We meet it everywhere, in all ranks and classes. Tacitly, and almost unconsciously, it is made the basis of our Constitution and our social systems. It has found its way into the Virginia Bill of Rights. It stands in the very front of the Declaration of Independence. It is there announced as a self evident truth that all men are by nature equal. Indeed, the idea of human equality is the source of many of the most mischievous errors of our times. No one call tell how much false philosophy, false legislation, and false philanthropy have been based upon it.”

The Declaration of Independence is based on the false assumption of human equality. The Confederacy was based on the proposition that all men are not created equal and that some races and social classes are superior to others and should rule in a “Patrician Republic.”

About Hunter Wallace 9692 Articles
Founder and Editor-in-Chief of Occidental Dissent

6 Comments

  1. The West really died in 1865. I dont think New Right thinkers hit on this as much as they should…for all the talk about the French Revolution as “end” of the aristocratic past, something of Medieval Europe continued in the American south another 70 years.
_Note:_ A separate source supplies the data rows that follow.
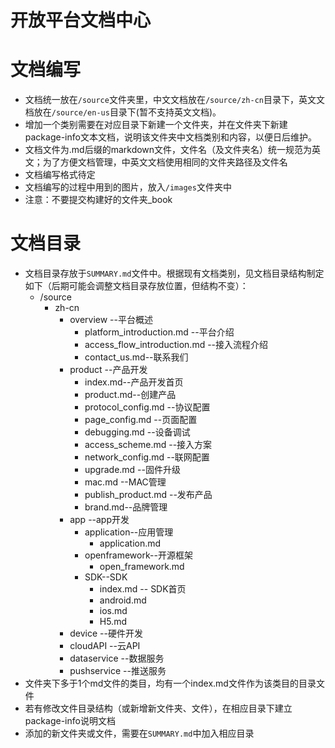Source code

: # 开放平台文档中心

# 文档编写

* 文档统一放在`/source`文件夹里，中文文档放在`/source/zh-cn`目录下，英文文档放在`/source/en-us`目录下\(暂不支持英文文档\)。
* 增加一个类别需要在对应目录下新建一个文件夹，并在文件夹下新建package-info文本文档，说明该文件夹中文档类别和内容，以便日后维护。
* 文档文件为.md后缀的markdown文件，文件名（及文件夹名）统一规范为英文；为了方便文档管理，中英文文档使用相同的文件夹路径及文件名
* 文档编写格式待定
* 文档编写的过程中用到的图片，放入`/images`文件夹中
* 注意：不要提交构建好的文件夹_book

# 文档目录

* 文档目录存放于`SUMMARY.md`文件中。根据现有文档类别，见文档目录结构制定如下（后期可能会调整文档目录存放位置，但结构不变）：
  * /source
    * zh-cn
      * overview   --平台概述
        * platform\_introduction.md --平台介绍
        * access\_flow\_introduction.md --接入流程介绍
        * contact\_us.md--联系我们
      * product    --产品开发
        * index.md--产品开发首页
        * product.md--创建产品
        * protocol\_config.md --协议配置
        * page\_config.md --页面配置
        * debugging.md --设备调试
        * access\_scheme.md --接入方案
        * network\_config.md --联网配置
        * upgrade.md --固件升级
        * mac.md --MAC管理
        * publish\_product.md --发布产品
        * brand.md--品牌管理
      * app        --app开发
        * application--应用管理
          * application.md
        * openframework--开源框架
          * open\_framework.md
        * SDK--SDK
          * index.md -- SDK首页
          * android.md
          * ios.md
          * H5.md
      * device     --硬件开发
      * cloudAPI      --云API
      * dataservice --数据服务
      * pushservice --推送服务
* 文件夹下多于1个md文件的类目，均有一个index.md文件作为该类目的目录文件
* 若有修改文件目录结构（或新增新文件夹、文件），在相应目录下建立package-info说明文档
* 添加的新文件夹或文件，需要在`SUMMARY.md`中加入相应目录



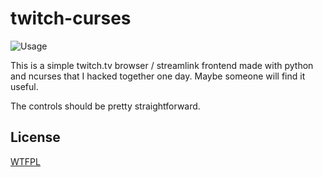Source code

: # twitch-curses

![Usage](https://i.imgur.com/czRDP5M.gif)

This is a simple twitch.tv browser / streamlink frontend made with python and ncurses that I hacked together one day. Maybe someone will find it useful.

The controls should be pretty straightforward.

## License

[WTFPL](https://gitlab.com/corbie/twitch-curses/blob/master/LICENSE)
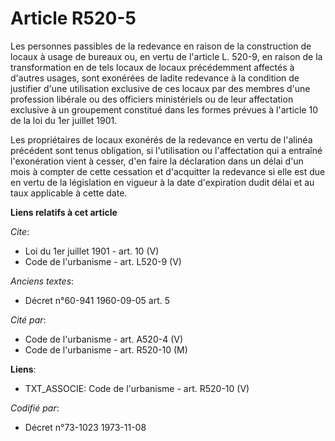 # Article R520-5

Les personnes passibles de la redevance en raison de la construction de locaux à usage de bureaux ou, en vertu de l'article
L. 520-9, en raison de la transformation en de tels locaux de locaux précédemment affectés à d'autres usages, sont exonérées
de ladite redevance à la condition de justifier d'une utilisation exclusive de ces locaux par des membres d'une profession
libérale ou des officiers ministériels ou de leur affectation exclusive à un groupement constitué dans les formes prévues à
l'article 10 de la loi du 1er juillet 1901. 

Les propriétaires de locaux exonérés de la redevance en vertu de l'alinéa précédent sont tenus obligation, si l'utilisation
ou l'affectation qui a entraîné l'exonération vient à cesser, d'en faire la déclaration dans un délai d'un mois à compter de
cette cessation et d'acquitter la redevance si elle est due en vertu de la législation en vigueur à la date d'expiration
dudit délai et au taux applicable à cette date.

**Liens relatifs à cet article**

_Cite_:

  - Loi du 1er juillet 1901 - art. 10 (V)
  - Code de l'urbanisme - art. L520-9 (V)

_Anciens textes_:

  - Décret n°60-941 1960-09-05 art. 5

_Cité par_:

  - Code de l'urbanisme - art. A520-4 (V)
  - Code de l'urbanisme - art. R520-10 (M)

**Liens**:

  - TXT_ASSOCIE: Code de l'urbanisme - art. R520-10 (V)

_Codifié par_:

  - Décret n°73-1023 1973-11-08
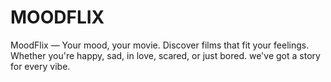 # MOODFLIX
MoodFlix — Your mood, your movie. Discover films that fit your feelings. Whether you're happy, sad, in love, scared, or just bored. we've got a story for every vibe.
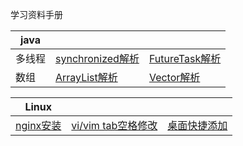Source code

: 学习资料手册

 |java|||
 |--|--|--|
 |多线程|[synchronized解析](study-notes/java/synchronized.md) |[FutureTask解析](study-notes/java/FutureTask.md)
 |数组|[ArrayList解析](study-notes/java/ArrayList.md)|[Vector解析](study-notes/java/Vector.md)



|Linux|||
|--|--|--|
|[nginx安装](study-notes/linux/nginx.md)|[vi/vim tab空格修改](study-notes/linux/vim.vi.tabl.space.md)|[桌面快捷添加](study-notes/linux/desktop.md)
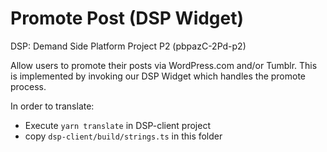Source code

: # Promote Post (DSP Widget)

DSP: Demand Side Platform
Project P2 (pbpazC-2Pd-p2)

Allow users to promote their posts via WordPress.com and/or Tumblr.
This is implemented by invoking our DSP Widget which handles the promote process.

In order to translate:
- Execute `yarn translate` in DSP-client project
- copy `dsp-client/build/strings.ts` in this folder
Good post, and loved the SNN podcast. It is interesting hearing different southern accents…I was re-listening to Tito Perdue’s interview on Tom Sunic’s show yesterday, love his deep, coastal speech pattern. I cannot stand hearing the blandness of modern American English on the television, and it makes me sick to hear young people in West Texas who do not speak in the same manner as their parents and grandparents. The fake “valley girl” accent that a lot of young girls put on for several years makes me want to go on a rampage of biblical proportions.
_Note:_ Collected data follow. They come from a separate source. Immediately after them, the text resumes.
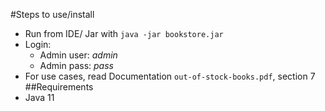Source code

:  #Steps to use/install
 - Run from IDE/ Jar with `java -jar bookstore.jar`
 - Login:
   - Admin user: _admin_
   - Admin pass: _pass_
 - For use cases, read Documentation `out-of-stock-books.pdf`, section 7
 ##Requirements
 - Java 11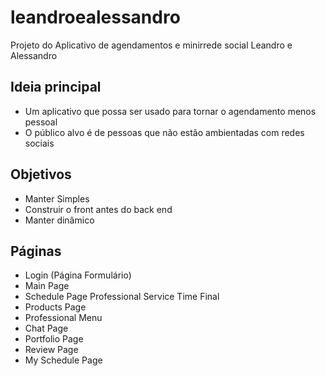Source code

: # leandroealessandro

Projeto do Aplicativo de agendamentos e minirrede social Leandro e Alessandro

## Ideia principal
- Um aplicativo que possa ser usado para tornar o agendamento menos pessoal
- O público alvo é de pessoas que não estão ambientadas com redes sociais

## Objetivos
- Manter Simples
- Construir o front antes do back end
- Manter dinâmico

## Páginas
- Login (Página Formulário)
- Main Page
- Schedule Page 
    Professional
    Service
    Time
    Final
- Products Page
- Professional Menu
- Chat Page
- Portfolio Page
- Review Page
- My Schedule Page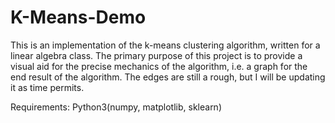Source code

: # K-Means-Demo
This is an implementation of the k-means clustering algorithm, written for a linear algebra class. The primary purpose of this project is to provide a visual aid for the precise mechanics of the algorithm, i.e. a graph for the end result of the algorithm. The edges are still a rough, but I will be updating it as time permits.

Requirements:
Python3(numpy, matplotlib, sklearn)
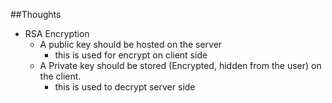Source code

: ##Thoughts
- RSA Encryption
    - A public key should be hosted on the server
        - this is used for encrypt on client side
    - A Private key should be stored (Encrypted, hidden from the user) on the client.
        - this is used to decrypt server side
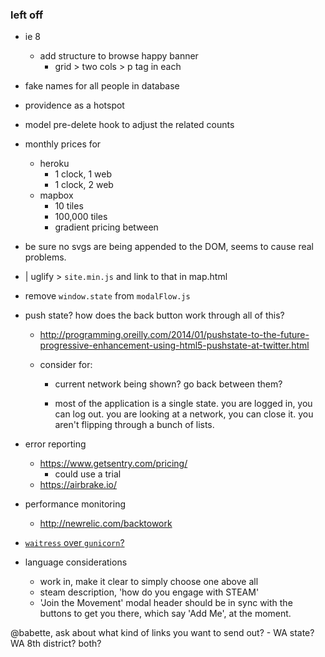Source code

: ### left off

- ie 8
    - add structure to browse happy banner
        - grid > two cols > p tag in each
- fake names for all people in database
- providence as a hotspot
- model pre-delete hook to adjust the related counts
- monthly prices for
    - heroku
        - 1 clock, 1 web
        - 1 clock, 2 web
    - mapbox
        - 10 tiles
        - 100,000 tiles
        - gradient pricing between

- be sure no svgs are being appended to the DOM, seems to cause real problems.

- | uglify > `site.min.js` and link to that in map.html

- remove `window.state` from `modalFlow.js`

- push state? how does the back button work through all of this?
    - http://programming.oreilly.com/2014/01/pushstate-to-the-future-progressive-enhancement-using-html5-pushstate-at-twitter.html

    - consider for:
        - current network being shown? go back between them?

        - most of the application is a single state. you are logged in, you can log out. you are looking at a network, you can close it. you aren't flipping through a bunch of lists.

- error reporting
    - https://www.getsentry.com/pricing/
        - could use a trial
    - https://airbrake.io/

- performance monitoring
    - http://newrelic.com/backtowork

- [`waitress` over `gunicorn`?](http://thechangelog.com/waitress-a-better-python-wsgi-server-for-heroku/?utm_content=bufferdb582&utm_medium=social&utm_source=twitter.com&utm_campaign=buffer)

- language considerations
    - work in, make it clear to simply choose one above all
    - steam description, 'how do you engage with STEAM'
    - 'Join the Movement' modal header should be in sync with the buttons to get you there, which say 'Add Me', at the moment.


@babette, ask about what kind of links you want to send out?
    - WA state? WA 8th district? both?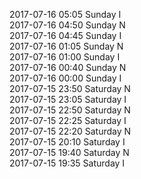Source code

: 2017-07-16 05:05 Sunday  I  
2017-07-16 04:50 Sunday  N  
2017-07-16 04:45 Sunday  I  
2017-07-16 01:05 Sunday  N  
2017-07-16 01:00 Sunday  I  
2017-07-16 00:40 Sunday  N  
2017-07-16 00:00 Sunday  I  
2017-07-15 23:50 Saturday  N  
2017-07-15 23:05 Saturday  I  
2017-07-15 22:50 Saturday  N  
2017-07-15 22:25 Saturday  I  
2017-07-15 22:20 Saturday  N  
2017-07-15 20:10 Saturday  I  
2017-07-15 19:40 Saturday  N  
2017-07-15 19:35 Saturday  I  
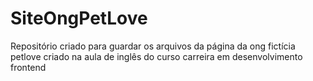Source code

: # SiteOngPetLove
 Repositório criado para guardar os arquivos da página da ong fictícia petlove criado na aula de inglês do curso carreira em desenvolvimento frontend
    Its nice to hear young guys like myself maintain our traditional speech patterns, though. Good stuff.

  2. I learn something new everytime I read “Confederate History Month.” The clarity of Henry Washington’s writing is amazing. It makes me realize how deeply flawed is the part of the Declaration of Independence that states that “all men are equal.”
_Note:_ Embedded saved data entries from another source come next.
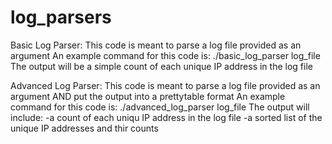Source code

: # log_parsers

Basic Log Parser:
This code is meant to parse a log file provided as an argument
An example command for this code is: ./basic_log_parser log_file
The output will be a simple count of each unique IP address in the log file

Advanced Log Parser:
This code is meant to parse a log file provided as an argument AND put the output into a prettytable format
An example command for this code is: ./advanced_log_parser log_file
The output will include: 
-a count of each uniqu IP address in the log file
-a sorted list of the unique IP addresses and thir counts
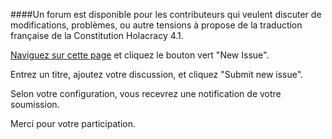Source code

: ####Un forum est disponible pour les contributeurs qui veulent discuter de modifications, problèmes, ou autre tensions à propose de la traduction française de la Constitution Holacracy 4.1. 

<a href="https://github.com/holacracyone/Holacracy-Constitution-4.1-FRENCH/issues" target="_blank">Naviguez sur cette page</a> et cliquez le bouton vert "New Issue". 

Entrez un titre, ajoutez votre discussion, et cliquez "Submit new issue". 

Selon votre configuration, vous recevrez une notification de votre soumission.

Merci pour votre participation.
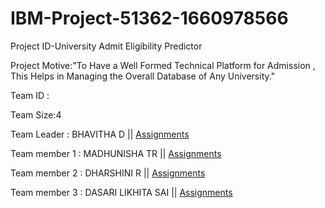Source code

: # IBM-Project-51362-1660978566
 

Project ID-University Admit Eligibility Predictor
  
 
Project Motive:"To Have a Well Formed Technical Platform for Admission , This Helps in Managing the Overall Database of Any University."


  
  
Team ID : 

<bold>Team Size:</bold>4
  
 
 
<bold>Team Leader :</bold>  BHAVITHA D || <a href=" ">Assignments</a>

   
<bold>Team member 1 :</bold> MADHUNISHA TR || <a href="https://github.com/IBM-EPBL/IBM-Project-51362-1660978566/tree/main/Assignments/Team%20Member%201/Assignments%20of%20Madhunisha%20TR ">Assignments</a>

   
<bold>Team member 2 :</bold>  DHARSHINI R || <a href="https://github.com/IBM-EPBL/IBM-Project-51362-1660978566/tree/main/Assignments/Team%20Member%202/Assignments%20of%20Dharshini%20R ">Assignments</a>

       
<bold>Team member 3 :</bold>  DASARI LIKHITA SAI || <a href="https://github.com/IBM-EPBL/IBM-Project-51362-1660978566/tree/main/Assignments/Team%20Member%203/Assignments%20of%20Dasari%20Likhitha%20Sai ">Assignments</a>

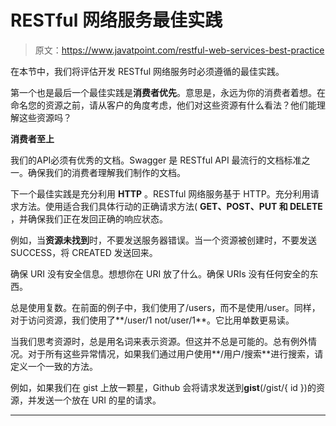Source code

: # RESTful 网络服务最佳实践

> 原文：<https://www.javatpoint.com/restful-web-services-best-practice>

在本节中，我们将评估开发 RESTful 网络服务时必须遵循的最佳实践。

第一个也是最后一个最佳实践是**消费者优先**。意思是，永远为你的消费者着想。在命名您的资源之前，请从客户的角度考虑，他们对这些资源有什么看法？他们能理解这些资源吗？

**消费者至上**

我们的API必须有优秀的文档。Swagger 是 RESTful API 最流行的文档标准之一。确保我们的消费者理解我们制作的文档。

下一个最佳实践是充分利用 **HTTP** 。RESTful 网络服务基于 HTTP。充分利用请求方法。使用适合我们具体行动的正确请求方法( **GET、POST、PUT 和 DELETE** ，并确保我们正在发回正确的响应状态。

例如，当**资源未找到**时，不要发送服务器错误。当一个资源被创建时，不要发送 SUCCESS，将 CREATED 发送回来。

确保 URI 没有安全信息。想想你在 URI 放了什么。确保 URIs 没有任何安全的东西。

总是使用复数。在前面的例子中，我们使用了/users，而不是使用/user。同样，对于访问资源，我们使用了**/user/1 not/user/1**。它比用单数更易读。

当我们思考资源时，总是用名词来表示资源。但这并不总是可能的。总有例外情况。对于所有这些异常情况，如果我们通过用户使用**/用户/搜索**进行搜索，请定义一个一致的方法。

例如，如果我们在 gist 上放一颗星，Github 会将请求发送到**gist**(/gist/{ id })的资源，并发送一个放在 URI 的星的请求。

* * *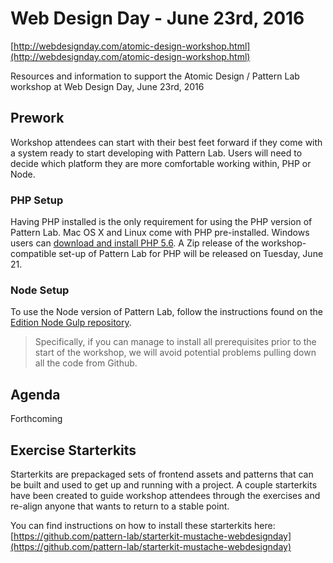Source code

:# Web Design Day - June 23rd, 2016

[http://webdesignday.com/atomic-design-workshop.html](http://webdesignday.com/atomic-design-workshop.html)

Resources and information to support the Atomic Design / Pattern Lab workshop at Web Design Day, June 23rd, 2016

## Prework

Workshop attendees can start with their best feet forward if they come with a system ready to start developing with Pattern Lab. Users will need to decide which platform they are more comfortable working within, PHP or Node.

### PHP Setup

Having PHP installed is the only requirement for using the PHP version of Pattern Lab. Mac OS X and Linux come with PHP pre-installed. Windows users can [download and install PHP 5.6](http://windows.php.net/downloads/releases/php-5.6.22-Win32-VC11-x86.zip). A Zip release of the workshop-compatible set-up of Pattern Lab for PHP will be released on Tuesday, June 21.

### Node Setup

To use the Node version of Pattern Lab, follow the instructions found on the  [Edition Node Gulp repository](https://github.com/pattern-lab/edition-node-gulp).

> Specifically, if you can manage to install all prerequisites prior to the start of the workshop, we will avoid potential problems pulling down all the code from Github.

## Agenda

Forthcoming

## Exercise Starterkits

Starterkits are prepackaged sets of frontend assets and patterns that can be built and used to get up and running with a project. A couple starterkits have been created to guide workshop attendees through the exercises and re-align anyone that wants to return to a stable point.

You can find instructions on how to install these starterkits here: [https://github.com/pattern-lab/starterkit-mustache-webdesignday](https://github.com/pattern-lab/starterkit-mustache-webdesignday)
  3. When “Confederate History Month” is celebrated with a gigantic parade in Austin, I will know that my mission on earth is complete.

  4. That phrase in the D of I, that all men are created equal; wasn’t Jefferson just refering to the Anglo-Americans? I know he wasn’t refering to the slaves.

  5. All men are created equal is not an embrace of equality, but an argument put forth by Locke as a rebuttal of innateness. The Southern patrician position does not make sense in Washington’s argument. If the European is superior to the African, since the time of ancient Greece, then how, pray tell, will the Southern father advance the well being of his slave children in any timely fashion? The true patrician will advance the cause of his own kin, not that of an incompatible foreign race, unless of course it serves a subtle self-interest.

  6. ‘All men are created equal’ is a dangerous lie. And for the sake of our race, it must be remembered as such, after America’s time has passed.